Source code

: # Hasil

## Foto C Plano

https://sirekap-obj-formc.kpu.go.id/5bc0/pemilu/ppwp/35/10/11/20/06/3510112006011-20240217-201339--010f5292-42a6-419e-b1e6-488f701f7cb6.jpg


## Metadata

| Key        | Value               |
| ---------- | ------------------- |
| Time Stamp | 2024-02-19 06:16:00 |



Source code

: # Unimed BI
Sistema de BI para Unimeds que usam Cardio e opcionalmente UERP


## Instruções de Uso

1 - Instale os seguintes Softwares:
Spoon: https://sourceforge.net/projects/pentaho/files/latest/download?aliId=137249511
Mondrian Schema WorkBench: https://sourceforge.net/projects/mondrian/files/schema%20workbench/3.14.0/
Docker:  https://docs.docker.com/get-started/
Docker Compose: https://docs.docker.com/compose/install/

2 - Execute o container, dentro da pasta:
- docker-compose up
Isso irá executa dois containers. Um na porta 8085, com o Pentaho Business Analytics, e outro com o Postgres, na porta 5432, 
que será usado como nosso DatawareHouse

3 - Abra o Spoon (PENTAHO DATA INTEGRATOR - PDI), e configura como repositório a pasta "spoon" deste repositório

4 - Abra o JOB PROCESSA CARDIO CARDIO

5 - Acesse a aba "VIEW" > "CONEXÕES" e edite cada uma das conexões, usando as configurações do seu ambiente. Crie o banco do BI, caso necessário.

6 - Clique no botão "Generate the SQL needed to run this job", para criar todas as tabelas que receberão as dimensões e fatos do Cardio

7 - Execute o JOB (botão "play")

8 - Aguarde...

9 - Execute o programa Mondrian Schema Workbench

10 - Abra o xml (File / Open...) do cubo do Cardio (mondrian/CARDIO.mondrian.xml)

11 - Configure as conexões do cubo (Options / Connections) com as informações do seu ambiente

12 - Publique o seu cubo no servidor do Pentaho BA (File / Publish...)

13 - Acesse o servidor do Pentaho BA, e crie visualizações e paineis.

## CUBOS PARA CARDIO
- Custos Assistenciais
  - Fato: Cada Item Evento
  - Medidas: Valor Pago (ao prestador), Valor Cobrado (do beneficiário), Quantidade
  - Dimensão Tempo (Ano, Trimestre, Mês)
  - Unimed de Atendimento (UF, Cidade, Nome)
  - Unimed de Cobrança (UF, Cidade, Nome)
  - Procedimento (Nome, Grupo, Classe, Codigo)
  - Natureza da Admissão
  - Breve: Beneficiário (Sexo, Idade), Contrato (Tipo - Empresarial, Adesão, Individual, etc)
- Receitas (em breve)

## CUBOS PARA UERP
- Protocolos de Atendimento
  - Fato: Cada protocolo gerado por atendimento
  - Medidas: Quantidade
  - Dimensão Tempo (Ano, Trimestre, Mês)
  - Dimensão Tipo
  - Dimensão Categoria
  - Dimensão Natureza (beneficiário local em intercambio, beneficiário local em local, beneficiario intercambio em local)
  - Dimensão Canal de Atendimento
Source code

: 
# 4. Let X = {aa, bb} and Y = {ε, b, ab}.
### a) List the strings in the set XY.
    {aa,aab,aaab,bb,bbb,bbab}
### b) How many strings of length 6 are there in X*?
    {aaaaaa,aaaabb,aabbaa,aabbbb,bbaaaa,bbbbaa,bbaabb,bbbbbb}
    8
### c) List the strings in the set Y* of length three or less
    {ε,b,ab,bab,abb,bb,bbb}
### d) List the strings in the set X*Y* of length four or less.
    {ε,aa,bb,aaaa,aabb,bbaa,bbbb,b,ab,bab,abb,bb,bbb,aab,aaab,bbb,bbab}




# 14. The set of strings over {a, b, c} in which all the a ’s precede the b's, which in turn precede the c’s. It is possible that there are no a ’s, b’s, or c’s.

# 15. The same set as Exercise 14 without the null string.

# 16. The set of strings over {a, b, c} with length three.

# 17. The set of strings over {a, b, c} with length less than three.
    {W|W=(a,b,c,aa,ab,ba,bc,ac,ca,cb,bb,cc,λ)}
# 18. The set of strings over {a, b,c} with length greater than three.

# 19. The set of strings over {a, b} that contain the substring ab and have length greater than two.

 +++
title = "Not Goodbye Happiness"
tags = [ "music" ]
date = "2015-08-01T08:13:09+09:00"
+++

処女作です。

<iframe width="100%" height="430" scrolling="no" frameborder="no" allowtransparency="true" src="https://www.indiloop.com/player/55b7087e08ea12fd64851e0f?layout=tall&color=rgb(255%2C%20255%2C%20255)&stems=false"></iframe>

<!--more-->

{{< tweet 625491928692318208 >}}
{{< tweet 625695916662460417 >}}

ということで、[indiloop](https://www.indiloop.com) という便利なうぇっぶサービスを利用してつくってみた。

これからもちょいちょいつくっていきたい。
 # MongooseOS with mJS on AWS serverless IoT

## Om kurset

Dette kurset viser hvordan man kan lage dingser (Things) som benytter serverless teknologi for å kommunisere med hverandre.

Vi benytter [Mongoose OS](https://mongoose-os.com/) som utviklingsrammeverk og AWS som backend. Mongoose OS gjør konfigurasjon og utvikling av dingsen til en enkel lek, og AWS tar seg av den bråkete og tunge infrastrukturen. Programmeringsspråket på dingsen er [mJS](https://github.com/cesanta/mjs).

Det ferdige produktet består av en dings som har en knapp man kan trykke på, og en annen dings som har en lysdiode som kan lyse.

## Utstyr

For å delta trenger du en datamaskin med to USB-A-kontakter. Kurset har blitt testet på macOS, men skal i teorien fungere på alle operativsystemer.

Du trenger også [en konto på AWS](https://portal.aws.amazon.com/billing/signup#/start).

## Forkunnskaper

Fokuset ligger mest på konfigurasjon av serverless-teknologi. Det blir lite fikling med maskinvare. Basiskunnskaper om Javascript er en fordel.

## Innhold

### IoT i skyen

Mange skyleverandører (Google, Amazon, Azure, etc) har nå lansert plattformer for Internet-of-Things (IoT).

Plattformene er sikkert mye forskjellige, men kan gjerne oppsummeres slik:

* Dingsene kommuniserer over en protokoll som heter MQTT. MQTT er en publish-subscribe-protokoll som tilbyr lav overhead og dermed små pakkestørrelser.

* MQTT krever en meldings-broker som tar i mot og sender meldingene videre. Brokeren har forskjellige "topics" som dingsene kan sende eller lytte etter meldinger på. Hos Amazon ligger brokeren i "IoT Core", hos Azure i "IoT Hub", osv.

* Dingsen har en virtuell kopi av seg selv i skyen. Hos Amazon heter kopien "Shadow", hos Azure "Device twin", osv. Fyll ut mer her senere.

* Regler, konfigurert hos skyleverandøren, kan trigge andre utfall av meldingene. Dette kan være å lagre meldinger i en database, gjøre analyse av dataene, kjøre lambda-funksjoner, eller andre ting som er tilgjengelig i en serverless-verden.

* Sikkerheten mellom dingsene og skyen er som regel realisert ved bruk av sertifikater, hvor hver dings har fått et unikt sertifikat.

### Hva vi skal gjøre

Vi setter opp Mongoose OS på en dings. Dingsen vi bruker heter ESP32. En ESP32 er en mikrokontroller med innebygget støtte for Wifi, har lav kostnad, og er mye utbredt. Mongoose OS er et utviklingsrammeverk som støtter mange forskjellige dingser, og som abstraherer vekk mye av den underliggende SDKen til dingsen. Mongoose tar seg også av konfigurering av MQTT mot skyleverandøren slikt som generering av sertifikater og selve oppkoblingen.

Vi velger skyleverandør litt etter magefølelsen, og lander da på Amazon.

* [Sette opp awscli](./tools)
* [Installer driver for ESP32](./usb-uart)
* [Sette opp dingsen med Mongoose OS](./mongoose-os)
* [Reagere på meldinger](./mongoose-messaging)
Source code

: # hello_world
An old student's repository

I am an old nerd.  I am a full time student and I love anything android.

## TASK DETAILS
Give back the entries exactly. Omit none of them.

## SOLUTION FOR THIS TASK
Source code

: # Hasil

## Foto C Plano

https://sirekap-obj-formc.kpu.go.id/5bc0/pemilu/ppwp/35/10/11/20/06/3510112006011-20240217-201339--010f5292-42a6-419e-b1e6-488f701f7cb6.jpg


## Metadata

| Key        | Value               |
| ---------- | ------------------- |
| Time Stamp | 2024-02-19 06:16:00 |



Source code

: # Unimed BI
Sistema de BI para Unimeds que usam Cardio e opcionalmente UERP


## Instruções de Uso

1 - Instale os seguintes Softwares:
Spoon: https://sourceforge.net/projects/pentaho/files/latest/download?aliId=137249511
Mondrian Schema WorkBench: https://sourceforge.net/projects/mondrian/files/schema%20workbench/3.14.0/
Docker:  https://docs.docker.com/get-started/
Docker Compose: https://docs.docker.com/compose/install/

2 - Execute o container, dentro da pasta:
- docker-compose up
Isso irá executa dois containers. Um na porta 8085, com o Pentaho Business Analytics, e outro com o Postgres, na porta 5432, 
que será usado como nosso DatawareHouse

3 - Abra o Spoon (PENTAHO DATA INTEGRATOR - PDI), e configura como repositório a pasta "spoon" deste repositório

4 - Abra o JOB PROCESSA CARDIO CARDIO

5 - Acesse a aba "VIEW" > "CONEXÕES" e edite cada uma das conexões, usando as configurações do seu ambiente. Crie o banco do BI, caso necessário.

6 - Clique no botão "Generate the SQL needed to run this job", para criar todas as tabelas que receberão as dimensões e fatos do Cardio

7 - Execute o JOB (botão "play")

8 - Aguarde...

9 - Execute o programa Mondrian Schema Workbench

10 - Abra o xml (File / Open...) do cubo do Cardio (mondrian/CARDIO.mondrian.xml)

11 - Configure as conexões do cubo (Options / Connections) com as informações do seu ambiente

12 - Publique o seu cubo no servidor do Pentaho BA (File / Publish...)

13 - Acesse o servidor do Pentaho BA, e crie visualizações e paineis.

## CUBOS PARA CARDIO
- Custos Assistenciais
  - Fato: Cada Item Evento
  - Medidas: Valor Pago (ao prestador), Valor Cobrado (do beneficiário), Quantidade
  - Dimensão Tempo (Ano, Trimestre, Mês)
  - Unimed de Atendimento (UF, Cidade, Nome)
  - Unimed de Cobrança (UF, Cidade, Nome)
  - Procedimento (Nome, Grupo, Classe, Codigo)
  - Natureza da Admissão
  - Breve: Beneficiário (Sexo, Idade), Contrato (Tipo - Empresarial, Adesão, Individual, etc)
- Receitas (em breve)

## CUBOS PARA UERP
- Protocolos de Atendimento
  - Fato: Cada protocolo gerado por atendimento
  - Medidas: Quantidade
  - Dimensão Tempo (Ano, Trimestre, Mês)
  - Dimensão Tipo
  - Dimensão Categoria
  - Dimensão Natureza (beneficiário local em intercambio, beneficiário local em local, beneficiario intercambio em local)
  - Dimensão Canal de Atendimento
Source code

: 
# 4. Let X = {aa, bb} and Y = {ε, b, ab}.
### a) List the strings in the set XY.
    {aa,aab,aaab,bb,bbb,bbab}
### b) How many strings of length 6 are there in X*?
    {aaaaaa,aaaabb,aabbaa,aabbbb,bbaaaa,bbbbaa,bbaabb,bbbbbb}
    8
### c) List the strings in the set Y* of length three or less
    {ε,b,ab,bab,abb,bb,bbb}
### d) List the strings in the set X*Y* of length four or less.
    {ε,aa,bb,aaaa,aabb,bbaa,bbbb,b,ab,bab,abb,bb,bbb,aab,aaab,bbb,bbab}




# 14. The set of strings over {a, b, c} in which all the a ’s precede the b's, which in turn precede the c’s. It is possible that there are no a ’s, b’s, or c’s.

# 15. The same set as Exercise 14 without the null string.

# 16. The set of strings over {a, b, c} with length three.

# 17. The set of strings over {a, b, c} with length less than three.
    {W|W=(a,b,c,aa,ab,ba,bc,ac,ca,cb,bb,cc,λ)}
# 18. The set of strings over {a, b,c} with length greater than three.

# 19. The set of strings over {a, b} that contain the substring ab and have length greater than two.

 +++
title = "Not Goodbye Happiness"
tags = [ "music" ]
date = "2015-08-01T08:13:09+09:00"
+++

処女作です。

<iframe width="100%" height="430" scrolling="no" frameborder="no" allowtransparency="true" src="https://www.indiloop.com/player/55b7087e08ea12fd64851e0f?layout=tall&color=rgb(255%2C%20255%2C%20255)&stems=false"></iframe>

<!--more-->

{{< tweet 625491928692318208 >}}
{{< tweet 625695916662460417 >}}

ということで、[indiloop](https://www.indiloop.com) という便利なうぇっぶサービスを利用してつくってみた。

これからもちょいちょいつくっていきたい。
 # MongooseOS with mJS on AWS serverless IoT

## Om kurset

Dette kurset viser hvordan man kan lage dingser (Things) som benytter serverless teknologi for å kommunisere med hverandre.

Vi benytter [Mongoose OS](https://mongoose-os.com/) som utviklingsrammeverk og AWS som backend. Mongoose OS gjør konfigurasjon og utvikling av dingsen til en enkel lek, og AWS tar seg av den bråkete og tunge infrastrukturen. Programmeringsspråket på dingsen er [mJS](https://github.com/cesanta/mjs).

Det ferdige produktet består av en dings som har en knapp man kan trykke på, og en annen dings som har en lysdiode som kan lyse.

## Utstyr

For å delta trenger du en datamaskin med to USB-A-kontakter. Kurset har blitt testet på macOS, men skal i teorien fungere på alle operativsystemer.

Du trenger også [en konto på AWS](https://portal.aws.amazon.com/billing/signup#/start).

## Forkunnskaper

Fokuset ligger mest på konfigurasjon av serverless-teknologi. Det blir lite fikling med maskinvare. Basiskunnskaper om Javascript er en fordel.

## Innhold

### IoT i skyen

Mange skyleverandører (Google, Amazon, Azure, etc) har nå lansert plattformer for Internet-of-Things (IoT).

Plattformene er sikkert mye forskjellige, men kan gjerne oppsummeres slik:

* Dingsene kommuniserer over en protokoll som heter MQTT. MQTT er en publish-subscribe-protokoll som tilbyr lav overhead og dermed små pakkestørrelser.

* MQTT krever en meldings-broker som tar i mot og sender meldingene videre. Brokeren har forskjellige "topics" som dingsene kan sende eller lytte etter meldinger på. Hos Amazon ligger brokeren i "IoT Core", hos Azure i "IoT Hub", osv.

* Dingsen har en virtuell kopi av seg selv i skyen. Hos Amazon heter kopien "Shadow", hos Azure "Device twin", osv. Fyll ut mer her senere.

* Regler, konfigurert hos skyleverandøren, kan trigge andre utfall av meldingene. Dette kan være å lagre meldinger i en database, gjøre analyse av dataene, kjøre lambda-funksjoner, eller andre ting som er tilgjengelig i en serverless-verden.

* Sikkerheten mellom dingsene og skyen er som regel realisert ved bruk av sertifikater, hvor hver dings har fått et unikt sertifikat.

### Hva vi skal gjøre

Vi setter opp Mongoose OS på en dings. Dingsen vi bruker heter ESP32. En ESP32 er en mikrokontroller med innebygget støtte for Wifi, har lav kostnad, og er mye utbredt. Mongoose OS er et utviklingsrammeverk som støtter mange forskjellige dingser, og som abstraherer vekk mye av den underliggende SDKen til dingsen. Mongoose tar seg også av konfigurering av MQTT mot skyleverandøren slikt som generering av sertifikater og selve oppkoblingen.

Vi velger skyleverandør litt etter magefølelsen, og lander da på Amazon.

* [Sette opp awscli](./tools)
* [Installer driver for ESP32](./usb-uart)
* [Sette opp dingsen med Mongoose OS](./mongoose-os)
* [Reagere på meldinger](./mongoose-messaging)
Source code

: # hello_world
An old student's repository

I am an old nerd.  I am a full time student and I love anything android.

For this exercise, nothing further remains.